Monday, January 29, 2018

Movie Reaction: Hostiles


I think I get the appeal of westerns. It's not really the cowboys and Indians that keep people coming back to the genre. It's the open and unexplored country; the seemingly endless frontier. A man can get on a horse, go to a new town, and become a new man. It's the beginning of civilization out there. When I think about it, the appeal of the Western hasn't really gone away. It's just moved to another genre: the zombie apocalypse movie. Think about it. Both genres are about trying to survive a harsh and unforgiving world without the comfort of civilization. In Westerns, they are navigating the perils of gangs of bandits or Native Americans. In Zombie movies, it's, well, zombies that are after them. The overall appeal is the same. These films are about testing your mettle and the triumph of the human spirit (or the collapse of it). Too bad that realization wasn't enough to get me to like Hostiles.

Hostiles takes places in the 1890s. Joseph Blocker (Christian Bale) is a particularly ruthless Army captain, known for his ability to track down Indians. As his last job before retirement, he's tasked with transporting an equally notorious and now freed Indian chief and his family from New Mexico to his homeland in Montana. This chief is responsible for killing several of Blocker's friends over the years. Needless to say, Blocker is not excited about this job. He accepts it because it's the only way he'll earn his pension. During this long journey, Blocker and company find a woman (Rosamund Pike) who's family was recently killed by an even more ruthless Indian tribe. The woman, Rosalie Quaid is in shock. Blocker convinces her to join their convoy until he can get her to safety. The film is episodic. The through line is this journey to Montana. There are many smaller stories though like fighting the Indians who killed Rosalie's family, transporting a murderer played by Ben Foster, and a late run in with some Montana homesteaders. That structure works for the film.
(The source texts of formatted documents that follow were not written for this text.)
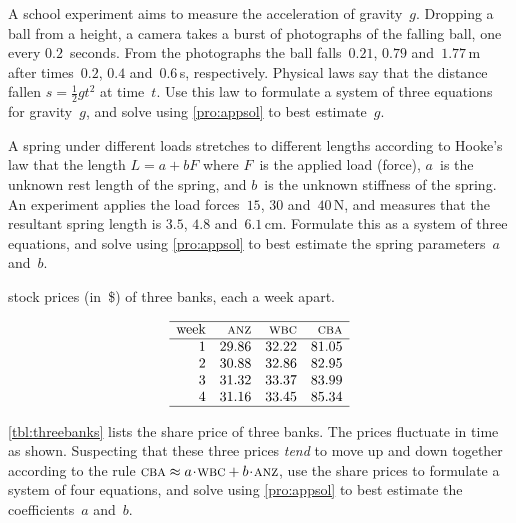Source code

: \begin{exercise} \label{ex:} 
A school experiment aims to measure the acceleration of gravity~\(g\).
Dropping a ball from a height, a camera takes a burst of photographs of the falling ball, one every \(0.2\)~seconds.
From the photographs the ball falls~\(0.21\), \(0.79\) and~\(1.77\)\,m after times~\(0.2\), \(0.4\) and~\(0.6\)\,s, respectively.
Physical laws say that the distance fallen \(s=\tfrac12gt^2\) at time~\(t\).
Use this law to formulate a system of three equations for gravity~\(g\), and solve using \autoref{pro:appsol} to best estimate~\(g\).
\end{exercise}


\begin{exercise} \label{ex:} 
A spring under different loads stretches to different lengths according to Hooke's law that the length \(L=a+bF\) where \(F\)~is the applied load (force), \(a\)~is the unknown rest length of the spring, and \(b\)~is the unknown stiffness of the spring.
An experiment applies the load forces~\(15\), \(30\) and~\(40\)\,N, and measures that the resultant spring length is \(3.5\), \(4.8\) and~\(6.1\)\,cm.
Formulate this as a system of three equations, and solve using \autoref{pro:appsol} to best estimate the spring parameters~\(a\) and~\(b\).
\end{exercise}


\begin{exercise} \label{ex:} 
\begin{table}
\caption{stock prices (in~\$) of three banks, each a week apart.}
\label{tbl:threebanks}
\begin{equation*}
\begin{array}{rrrr}
\hline
\text{week}&\textsc{anz}&\textsc{wbc}&\textsc{cba}
\\\hline
1&29.86&32.22&81.05\\
2&30.88&32.86&82.95\\
3&31.32&33.37&83.99\\
4&31.16&33.45&85.34\\
\hline
\end{array}
\end{equation*}
\end{table}
\autoref{tbl:threebanks} lists the share price of three banks. 
The prices fluctuate in time as shown.
Suspecting that these three prices \emph{tend} to move up and down together according to the rule \(\textsc{cba}\approx a\cdot\textsc{wbc}+b\cdot\textsc{anz}\), use the share prices to formulate a system of four equations, and solve using \autoref{pro:appsol} to best estimate the coefficients~\(a\) and~\(b\).
\end{exercise}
Despite a really spectacular cast, the performances are what I had the most trouble with. Really, it's a great cast. Jesse Plemons and Timothee Chalamet are soldiers under Blocker's command. Wes Studi and Adam Beach are the Indian chief and his son. Bill Camp and Scott Wilson have blink-and-you'll-miss-them roles. There's a number of other actors I'm less familiar with like Rory Cochrane, Jonathan Majors, and Ryan Bingham with significant roles. All this in addition to Oscar winner Christian Bale, Oscar nominee Rosamund Pike, and consistent Oscar snub Ben Foster. By and large, no one is used all that well. It's dispiriting to see Chalamet with such an insignificant role after seeing what he did in Call Me By YourName. Bale gets some good stiff upper lip moments and not much else. Plemons plays his his first remorseful killer in his career, which is nice to see after years of playing cold-blooded monsters like neo-Nazi Todd in Break Bad and Landry "Lance" Clarke in Friday Night Lights. Ben Foster is picked right out of a half dozen other movies I've seen him in (3:10 to Yuma and Hell or High Water come immediately to mind). The person who comes off looking the worst though is Rosamund Pike. She is a terrific actress, however she's asked to do things throughout this film that I'm not sure anyone could pull off. The film begins with the slaughter of her family. It's too early for us to have any attachment to the characters and it's almost comical how only she is able to survive the attack. I'm thinking of one perfectly placed gunshot that has "convenience" written all over it. She then has to be hysterical for the next 30 minutes and plays it BIG. Maybe with an actress who I didn't associate so much with strength and steely resolve, it would've come off as more authentic. As it is, it felt like director Scott Cooper just went with her most exaggerated take for each of those scenes. She eventually levels out and is much better, although I'm not sure I buy the character transformation.

This film hasn't made me that excited to catch up on Scott Coopers other films (Crazy/Heart, Out of the Furnace, Black Mass). Hostiles is more of an amalgam of other westerns than something all its own. Too often is tells rather than shows (Bale has several conversations with characters who are relative strangers to the audience about all the years they've worked together as if I'm supposed to care. I'd rather they let the audience figure out the history from the performances). It captures a decent amount of the beauty of the Western frontier, although a lot of the sets looked like sets on a movie. They didn't feel lived in, although I'll accept that some of that is a choice made to reflect the impermanence of life in the West. The end of the film forces Bale into a decision that doesn't even make any sense: whether he should be on his own or be with Rosamund Pike. There's only one choice that makes any sense. Beyond some of the genre thrills, there wasn't enough in Hostiles for me to enjoy and the thematic elements never hit hard enough to make an impact.